*Work item*
Scan the material below and report how many lines include the string "simpsonm"; nothing else belongs in the reply.
<<<<
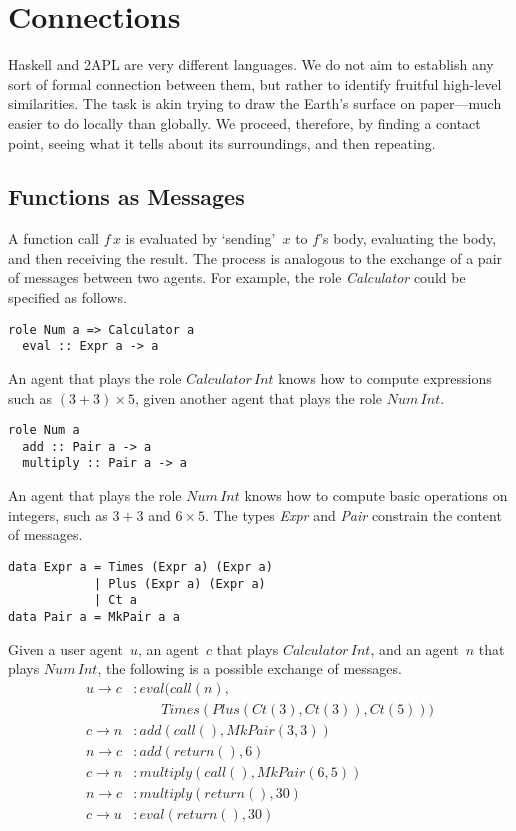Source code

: \documentclass[conference,compsoc]{IEEEtran} %
\begin{document}
\section{Connections} %

Haskell and 2APL are very different languages. We do not aim to establish
any sort of formal connection between them, but rather to identify fruitful
high-level similarities. The task is akin trying to draw the Earth's
surface on paper---much easier to do locally than globally. We proceed,
therefore, by finding a contact point, seeing what it tells about its
surroundings, and then repeating.

\subsection{Functions as Messages} %

A function call $f\,x$ is evaluated by `sending'~$x$ to $f$'s body,
evaluating the body, and then receiving the result. The process is
analogous to the exchange of a pair of messages between two agents. For
example, the role \textit{Calculator} could be specified as follows.
\begin{lstlisting}[style=me]
role Num a => Calculator a
  eval :: Expr a -> a
\end{lstlisting}
An agent that plays the role $\mathit{Calculator}\,\mathit{Int}$ knows
how to compute expressions such as $(3+3)\times5$, given another agent
that plays the role $\mathit{Num}\,\mathit{Int}$.
\begin{lstlisting}[style=me]
role Num a
  add :: Pair a -> a
  multiply :: Pair a -> a
\end{lstlisting}
An agent that plays the role $\mathit{Num}\,\mathit{Int}$ knows how to
compute basic operations on integers, such as $3+3$ and $6\times5$. The
types \textit{Expr} and \textit{Pair} constrain the content of messages.
\begin{lstlisting}[style=hs]
data Expr a = Times (Expr a) (Expr a) 
            | Plus (Expr a) (Expr a) 
            | Ct a
data Pair a = MkPair a a
\end{lstlisting}
Given a user agent~$u$, an agent~$c$ that plays
$\mathit{Calculator}\,\mathit{Int}$, and an agent~$n$ that plays
$\mathit{Num}\,\mathit{Int}$, the following is a possible exchange of
messages.
\begin{align*}
u\to c &: 
  \mathit{eval}(\mathit{call}(n),\\
  &\qquad\mathit{Times}(
    \mathit{Plus}(\mathit{Ct}(3),\mathit{Ct}(3)),\mathit{Ct}(5)))\\
c\to n &: \mathit{add}(\mathit{call}(), \mathit{MkPair}(3, 3))\\
n\to c &: \mathit{add}(\mathit{return}(), 6)\\
c\to n &: \mathit{multiply}(\mathit{call}(), \mathit{MkPair}(6, 5))\\
n\to c &: \mathit{multiply}(\mathit{return}(), 30)\\
c\to u &: \mathit{eval}(\mathit{return}(), 30)
\end{align*}
\end{document}
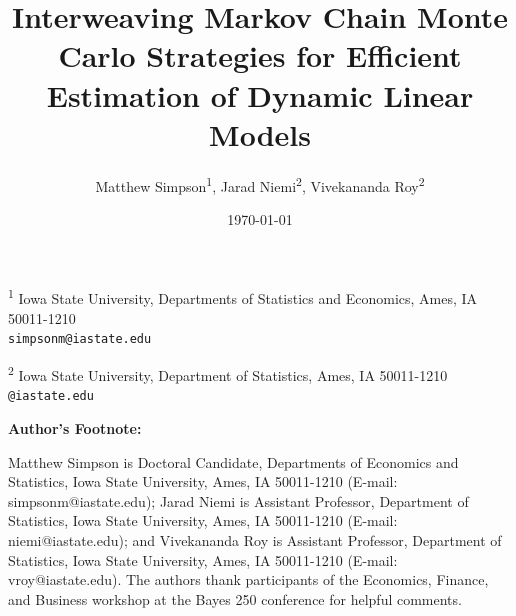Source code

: \documentclass[12pt]{article}
\begin{document}
\title{Interweaving Markov Chain Monte Carlo Strategies for Efficient
Estimation of Dynamic Linear Models}
\author{Matthew Simpson\textsuperscript{1}, Jarad Niemi\textsuperscript{2}, Vivekananda Roy\textsuperscript{2}}
\date{\today}
\maketitle

\begin{center}
 \vspace{-.5em}
 {\small \textsuperscript{1} Iowa State University, Departments of Statistics and Economics, Ames, IA 50011-1210\\[-.3em]
 {\tt simpsonm@iastate.edu}}
 
 \vspace{.5em}

{\small \textsuperscript{2} Iowa State University, Department of Statistics, Ames, IA 50011-1210\\[-.3em]
{\tt <niemi,vroy>@iastate.edu}}

\end{center}


\newpage

\mbox{}
\vspace*{2in}
\begin{center}
\textbf{Author's Footnote:}
\end{center}
Matthew Simpson is Doctoral Candidate, Departments of Economics and Statistics, Iowa State University, Ames, IA 50011-1210 (E-mail: simpsonm@iastate.edu); Jarad Niemi is Assistant Professor, Department of Statistics, Iowa State University, Ames, IA 50011-1210 (E-mail: niemi@iastate.edu); and Vivekananda Roy is Assistant Professor, Department of Statistics, Iowa State University, Ames, IA 50011-1210 (E-mail: vroy@iastate.edu). The authors thank participants of the Economics, Finance, and Business workshop at the Bayes 250 conference for helpful comments. %
\end{document}
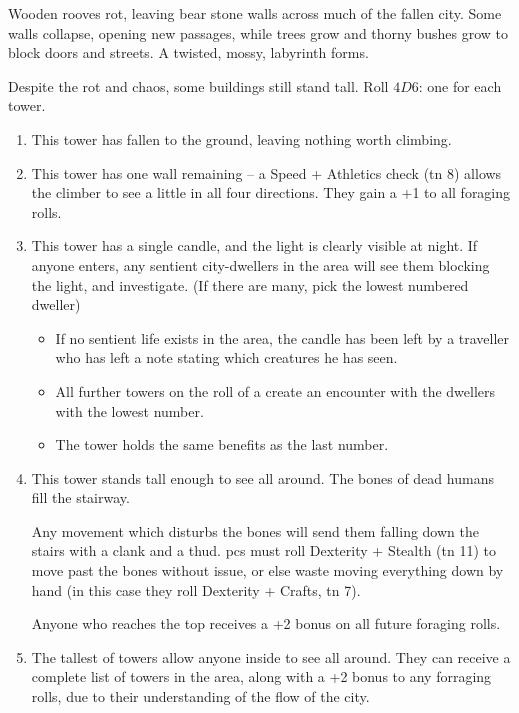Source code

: \begin{multicols}{2}
\label{lostTowers}

Wooden rooves rot, leaving bear stone walls across much of the fallen city.
Some walls collapse, opening new passages, while trees grow and thorny bushes grow to block doors and streets.
A twisted, mossy, labyrinth forms.

Despite the rot and chaos, some buildings still stand tall.
Roll $4D6$: one for each tower.

\begin{enumerate}
  \item
  This tower has fallen to the ground, leaving nothing worth climbing.
  \item
  This tower has one wall remaining -- a Speed + Athletics check (\gls{tn} 8) allows the climber to see a little in all four directions.
  They gain a +1 to all foraging rolls.
  \item
  This tower has a single candle, and the light is clearly visible at night.
  If anyone enters, any sentient city-dwellers in the area will see them blocking the light, and investigate.
  (If there are many, pick the lowest numbered dweller)
  \begin{itemize}
    \item
    If no sentient life exists in the area, the candle has been left by a traveller who has left a note stating which creatures he has seen.
    \item
    All further towers on the roll of a  create an encounter with the dwellers with the lowest number.
    \item
    The tower holds the same benefits as the last number.
  \end{itemize}
  \item
  This tower stands tall enough to see all around.
  The bones of dead humans fill the stairway.

  Any movement which disturbs the bones will send them falling down the stairs with a clank and a thud.
  \Glspl{pc} must roll Dexterity + Stealth (\gls{tn} 11) to move past the bones without issue, or else waste  moving everything down by hand (in this case they roll Dexterity + Crafts, \gls{tn} 7).

  Anyone who reaches the top receives a +2 bonus on all future foraging rolls.
  \item
  The tallest of towers allow anyone inside to see all around.
  They can receive a complete list of towers in the area, along with a +2 bonus to any forraging rolls, due to their understanding of the flow of the city.


\end{enumerate}
\end{multicols}
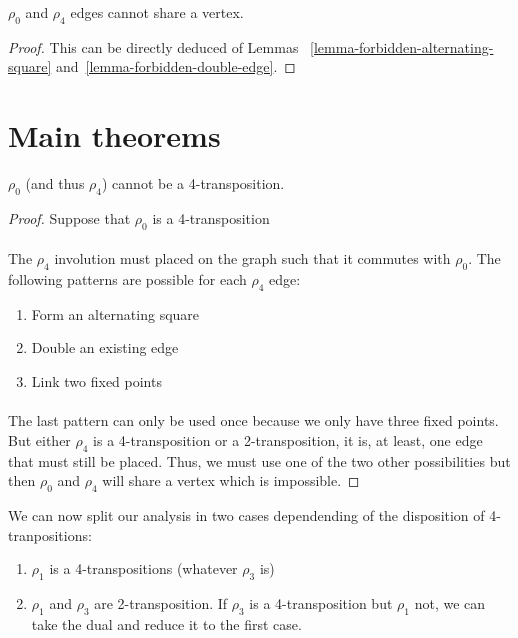 \begin{corollary}
  \label{0-4-no-share}
  $\rho_0$ and $\rho_4$ edges cannot share a vertex.
\end{corollary}

\begin{proof}
  This can be directly deduced of Lemmas ~\ref{lemma-forbidden-alternating-square} and~\ref{lemma-forbidden-double-edge}.
\end{proof}

\section{Main theorems}

\begin{lemma}
  $\rho_0$ (and thus $\rho_4$) cannot be a 4-transposition.
\end{lemma}

\begin{proof}
  Suppose that $\rho_0$ is a 4-transposition

  \paragraph{}
  The $\rho_4$ involution must placed on the graph such that it commutes with $\rho_0$. The following patterns are possible for each $\rho_4$ edge:
  \begin{enumerate}
    \item Form an alternating square
    \item Double an existing edge
    \item Link two fixed points
  \end{enumerate}

  \paragraph{}
  The last pattern can only be used once because we only have three fixed points. But either $\rho_4$ is a 4-transposition or a 2-transposition, it is, at least, one edge that must still be placed. Thus, we must use one of the two other possibilities but then $\rho_0$ and $\rho_4$ will share a vertex which is impossible.
\end{proof}

We can now split our analysis in two cases dependending of the disposition of 4-tranpositions:
\begin{enumerate}
  \item $\rho_1$ is a 4-transpositions (whatever $\rho_3$ is)
  \item $\rho_1$ and $\rho_3$ are 2-transposition. If $\rho_3$ is a 4-transposition but $\rho_1$ not, we can take the dual and reduce it to the first case.
\end{enumerate}

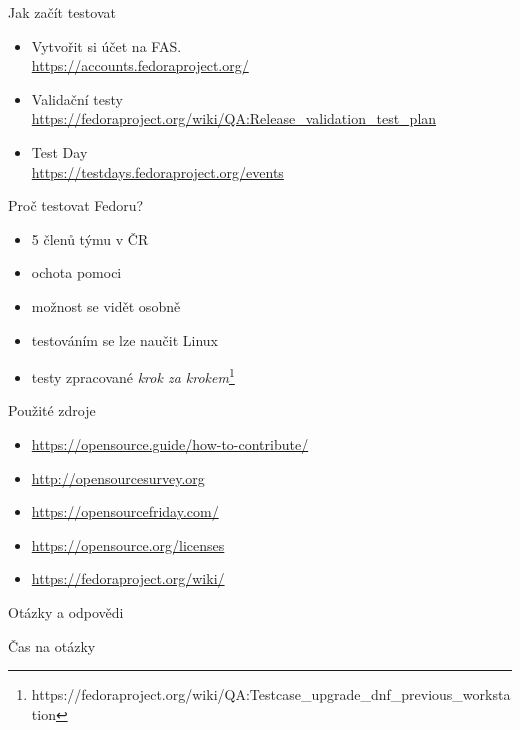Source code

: \documentclass[11pt]{beamer}
\begin{document}
\begin{frame}{Jak začít testovat}
	\begin{itemize}
		\item Vytvořit si účet na FAS.\\
		\url{https://accounts.fedoraproject.org/}
		\item Validační testy \\ \url{https://fedoraproject.org/wiki/QA:Release_validation_test_plan}
		\item Test Day \\
		\url{https://testdays.fedoraproject.org/events}
	\end{itemize}
\end{frame}

\begin{frame}{Proč testovat Fedoru?}
	\begin{itemize}
		\item 5 členů týmu v ČR
		\item ochota pomoci
		\item možnost se vidět osobně
		\item testováním se lze naučit Linux
		\item testy zpracované \textit{krok za krokem}\footnote{https://fedoraproject.org/wiki/QA:Testcase\_upgrade\_dnf\_previous\_workstation}
	\end{itemize}
\end{frame}

 \begin{frame}{Použité zdroje}
	\begin{itemize}
		\item \url{https://opensource.guide/how-to-contribute/}
		\item \url{http://opensourcesurvey.org}
		\item \url{https://opensourcefriday.com/}
		\item \url{https://opensource.org/licenses}
		\item \url{https://fedoraproject.org/wiki/}
	\end{itemize}
\end{frame}


\begin{frame}{Otázky a odpovědi}
	\begin{center}
		{\Huge Čas na otázky} 
	\end{center}
\end{frame}
\end{document}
>>>>
*Written solution*
2